My hands are still tingling from holding the palm sander for an hour and half, in spite of doing the dishes and watering the garden since taking a break from my project. I had to stop, look, sit back and say to myself, “that’s enough for one day…”
I bought myself a little sander last Thursday. It’s been sitting on the bottom stair, reminding me each time I pass by that there’s a project waiting for me. I’m giving myself some grace; after all, it’s been more than a month since I ripped out all the carpets that were harbouring the nasty dust mites that were giving my younger son massive bloody noses each day. The bloody noses have stopped… and in removing 50 year old carpets (maybe 60, maybe older, hard to say in this old house), I uncovered treasure. To my surprise, those ugly old berber carpets, long used and worn, hid beneath them 1.5″ thick solid fir treads (or so I’m told by people who know more than me…).
These were never meant to be floors to be seen; they had been crudely nailed into place and at some point reinforced with long screws (which I guess helps me date the age of the carpet I just removed).
Tonight, while watching the clock tick the hours by until I can go and get my children back from their dad, I had some time.
I am not a handy person. Or so I have always told myself. Funny how now owning my own place is changing my definition of what “not handy” really means. Especially in a house built sometime around WWII.
I’m not a person used to having help, or friends, or community. It’s hard to explain my own rationale to myself, it sounds strange to my own ears to give voice to my fear that people don’t really like me as a person, they just like what I can do for them – I may not be handy, but I can do a lot of other things; and I really care about other people. My ex convinced me long ago that I wasn’t a likeable person for many reasons, even by my own family. Today is not a day for delving into just how deep those insecurities run. What I mean to say here is how, buying this old home showed me how wrong my assumptions were, and how grateful I am to a community of people who believe in me and who show up. Who help. Who explain patiently how to do things. Who come and cut branches, who figure out how to get my creaky old weed whacker to work and trim my gardens, who lift the heavy things, who climb the ladders I’m afraid of. Who help me find my home. Who are helping me find myself again.
So – my stair tread.
After accidentally sanding my finger (oops, I’ll heal…), I found a bit of a rhythm as I removed slow layers of darkness and grit from the surface of this piece of wood. I found time to reflect and meditate on many things. I found myself identifying with this scarred remnant of an ancient life which we cut down and built a home out of.
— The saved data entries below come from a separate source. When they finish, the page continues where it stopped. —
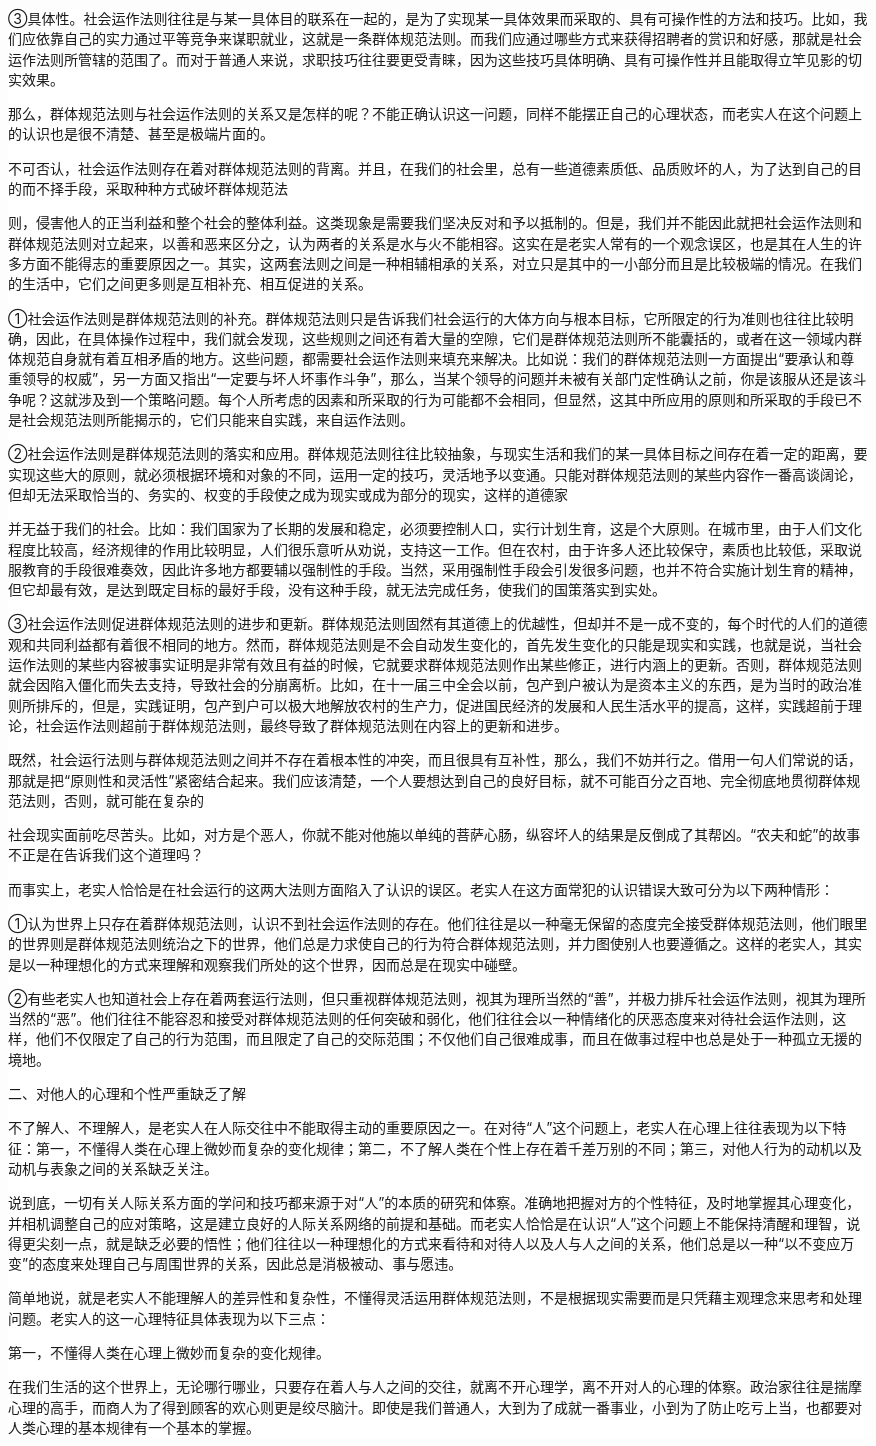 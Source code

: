 ③具体性。社会运作法则往往是与某一具体目的联系在一起的，是为了实现某一具体效果而采取的、具有可操作性的方法和技巧。比如，我们应依靠自己的实力通过平等竞争来谋职就业，这就是一条群体规范法则。而我们应通过哪些方式来获得招聘者的赏识和好感，那就是社会运作法则所管辖的范围了。而对于普通人来说，求职技巧往往要更受青睐，因为这些技巧具体明确、具有可操作性并且能取得立竿见影的切实效果。

那么，群体规范法则与社会运作法则的关系又是怎样的呢？不能正确认识这一问题，同样不能摆正自己的心理状态，而老实人在这个问题上的认识也是很不清楚、甚至是极端片面的。

不可否认，社会运作法则存在着对群体规范法则的背离。并且，在我们的社会里，总有一些道德素质低、品质败坏的人，为了达到自己的目的而不择手段，采取种种方式破坏群体规范法

则，侵害他人的正当利益和整个社会的整体利益。这类现象是需要我们坚决反对和予以抵制的。但是，我们并不能因此就把社会运作法则和群体规范法则对立起来，以善和恶来区分之，认为两者的关系是水与火不能相容。这实在是老实人常有的一个观念误区，也是其在人生的许多方面不能得志的重要原因之一。其实，这两套法则之间是一种相辅相承的关系，对立只是其中的一小部分而且是比较极端的情况。在我们的生活中，它们之间更多则是互相补充、相互促进的关系。

①社会运作法则是群体规范法则的补充。群体规范法则只是告诉我们社会运行的大体方向与根本目标，它所限定的行为准则也往往比较明确，因此，在具体操作过程中，我们就会发现，这些规则之间还有着大量的空隙，它们是群体规范法则所不能囊括的，或者在这一领域内群体规范自身就有着互相矛盾的地方。这些问题，都需要社会运作法则来填充来解决。比如说：我们的群体规范法则一方面提出“要承认和尊重领导的权威”，另一方面又指出“一定要与坏人坏事作斗争”，那么，当某个领导的问题并未被有关部门定性确认之前，你是该服从还是该斗争呢？这就涉及到一个策略问题。每个人所考虑的因素和所采取的行为可能都不会相同，但显然，这其中所应用的原则和所采取的手段已不是社会规范法则所能揭示的，它们只能来自实践，来自运作法则。

②社会运作法则是群体规范法则的落实和应用。群体规范法则往往比较抽象，与现实生活和我们的某一具体目标之间存在着一定的距离，要实现这些大的原则，就必须根据环境和对象的不同，运用一定的技巧，灵活地予以变通。只能对群体规范法则的某些内容作一番高谈阔论，但却无法采取恰当的、务实的、权变的手段使之成为现实或成为部分的现实，这样的道德家

并无益于我们的社会。比如：我们国家为了长期的发展和稳定，必须要控制人口，实行计划生育，这是个大原则。在城市里，由于人们文化程度比较高，经济规律的作用比较明显，人们很乐意听从劝说，支持这一工作。但在农村，由于许多人还比较保守，素质也比较低，采取说服教育的手段很难奏效，因此许多地方都要辅以强制性的手段。当然，采用强制性手段会引发很多问题，也并不符合实施计划生育的精神，但它却最有效，是达到既定目标的最好手段，没有这种手段，就无法完成任务，使我们的国策落实到实处。

③社会运作法则促进群体规范法则的进步和更新。群体规范法则固然有其道德上的优越性，但却并不是一成不变的，每个时代的人们的道德观和共同利益都有着很不相同的地方。然而，群体规范法则是不会自动发生变化的，首先发生变化的只能是现实和实践，也就是说，当社会运作法则的某些内容被事实证明是非常有效且有益的时候，它就要求群体规范法则作出某些修正，进行内涵上的更新。否则，群体规范法则就会因陷入僵化而失去支持，导致社会的分崩离析。比如，在十一届三中全会以前，包产到户被认为是资本主义的东西，是为当时的政治准则所排斥的，但是，实践证明，包产到户可以极大地解放农村的生产力，促进国民经济的发展和人民生活水平的提高，这样，实践超前于理论，社会运作法则超前于群体规范法则，最终导致了群体规范法则在内容上的更新和进步。

既然，社会运行法则与群体规范法则之间并不存在着根本性的冲突，而且很具有互补性，那么，我们不妨并行之。借用一句人们常说的话，那就是把“原则性和灵活性”紧密结合起来。我们应该清楚，一个人要想达到自己的良好目标，就不可能百分之百地、完全彻底地贯彻群体规范法则，否则，就可能在复杂的

社会现实面前吃尽苦头。比如，对方是个恶人，你就不能对他施以单纯的菩萨心肠，纵容坏人的结果是反倒成了其帮凶。“农夫和蛇”的故事不正是在告诉我们这个道理吗？

而事实上，老实人恰恰是在社会运行的这两大法则方面陷入了认识的误区。老实人在这方面常犯的认识错误大致可分为以下两种情形：

①认为世界上只存在着群体规范法则，认识不到社会运作法则的存在。他们往往是以一种毫无保留的态度完全接受群体规范法则，他们眼里的世界则是群体规范法则统治之下的世界，他们总是力求使自己的行为符合群体规范法则，并力图使别人也要遵循之。这样的老实人，其实是以一种理想化的方式来理解和观察我们所处的这个世界，因而总是在现实中碰壁。

②有些老实人也知道社会上存在着两套运行法则，但只重视群体规范法则，视其为理所当然的“善”，并极力排斥社会运作法则，视其为理所当然的“恶”。他们往往不能容忍和接受对群体规范法则的任何突破和弱化，他们往往会以一种情绪化的厌恶态度来对待社会运作法则，这样，他们不仅限定了自己的行为范围，而且限定了自己的交际范围；不仅他们自己很难成事，而且在做事过程中也总是处于一种孤立无援的境地。





二、对他人的心理和个性严重缺乏了解


不了解人、不理解人，是老实人在人际交往中不能取得主动的重要原因之一。在对待“人”这个问题上，老实人在心理上往往表现为以下特征：第一，不懂得人类在心理上微妙而复杂的变化规律；第二，不了解人类在个性上存在着千差万别的不同；第三，对他人行为的动机以及动机与表象之间的关系缺乏关注。

说到底，一切有关人际关系方面的学问和技巧都来源于对“人”的本质的研究和体察。准确地把握对方的个性特征，及时地掌握其心理变化，并相机调整自己的应对策略，这是建立良好的人际关系网络的前提和基础。而老实人恰恰是在认识“人”这个问题上不能保持清醒和理智，说得更尖刻一点，就是缺乏必要的悟性；他们往往以一种理想化的方式来看待和对待人以及人与人之间的关系，他们总是以一种“以不变应万变”的态度来处理自己与周围世界的关系，因此总是消极被动、事与愿违。

简单地说，就是老实人不能理解人的差异性和复杂性，不懂得灵活运用群体规范法则，不是根据现实需要而是只凭藉主观理念来思考和处理问题。老实人的这一心理特征具体表现为以下三点：

第一，不懂得人类在心理上微妙而复杂的变化规律。

在我们生活的这个世界上，无论哪行哪业，只要存在着人与人之间的交往，就离不开心理学，离不开对人的心理的体察。政治家往往是揣摩心理的高手，而商人为了得到顾客的欢心则更是绞尽脑汁。即使是我们普通人，大到为了成就一番事业，小到为了防止吃亏上当，也都要对人类心理的基本规律有一个基本的掌握。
In some ways, I found myself marveling at how the sander exfoliated the years from this once living thing. Slowly going from a dark thing, covered in grids of glue and splotches of paint down to a soft lovely cream… but also marveling at the scars and stains on the wood. When I started this project, I wasn’t sure if I would ultimately just paint out the treads with floor paint…but I think I want to show the scars. I want the life of the tree to be present, to be shown, to be remembered. Maybe I want that for myself too.
I found myself wondering at the darkened stains that emanate from the knots in the wood where the tree’s branches were cut off. Were those darkened stains the tree’s way of weeping? Scientists tell us now, more than ever, how sentient life is; how aware even our trees are. How they talk to one another. Warn each other of danger, using networks of fungi to communicate fire, wind, storm…. people.
God made us shepherds of this earth. But, as far as I know, at no point does it say that those living things over which we were given dominion also don’t have souls, or at least sentience, awareness, pain, language, love. And we take their lives, wantonly for our own needs; our own ends. My house.
We do it to each other, too. At what point did we forget to love? Was it when Adam fell? How quickly after Jesus gave himself for us did we shrug and return back to cutting, taking, using, hurting? Will my scars on my soul show that same darkened stain emanating from them? Will they appear to God as knots that bled out, staining the area around them within my soul?
This old home was all I could afford. The mortgage will add to my anxiety for the next 40 years of my life. But. Every home I considered while hunting for a safe place to shelter all the living things from my former life, every one smelled of dejection, loss, pain, darkness, except for this one. Which, in spite of its age and need of care, smelled more like hope. Felt safe.
I pray that in slowly turning this old place into my own home, I find a way to be at peace in myself. The scripture readings this weekend remind us that God knows every hair on our heads; just thinking of the unconditional love he offers to us, broken and sinful as we are, brings me to my knees in a shaking kind of fear and wonder … I have not believed in myself in so long, and yet God knows me and loves me unconditionally in spite of all my failings. He answered every prayer I whispered, and here I am – in a home to shelter my children and our pets and our plants… figuring out how to sand youth and beauty back into an ancient tree who gave its life so that I might be here one day.